(Saved entries)
☆ ☆ ☆ ☆ ☆ ☆ ☆
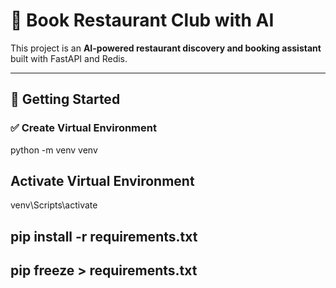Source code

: # 📘 Book Restaurant Club with AI

This project is an **AI-powered restaurant discovery and booking assistant** built with FastAPI and Redis.

---

## 🚀 Getting Started

### ✅ Create Virtual Environment


python -m venv venv 

## Activate Virtual Environment

venv\Scripts\activate

## pip install -r requirements.txt
## pip freeze > requirements.txt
☆ ☆ ☆ ☆ ☆ ☆ ☆
**Problem requirements**
The answer consists solely of the lines from the one containing "Club with AI" through the last line of the data above, reproduced exactly.

**Result of this exercise**
: # 📘 Book Restaurant Club with AI

This project is an **AI-powered restaurant discovery and booking assistant** built with FastAPI and Redis.

---

## 🚀 Getting Started

### ✅ Create Virtual Environment


python -m venv venv 

## Activate Virtual Environment

venv\Scripts\activate

## pip install -r requirements.txt
## pip freeze > requirements.txt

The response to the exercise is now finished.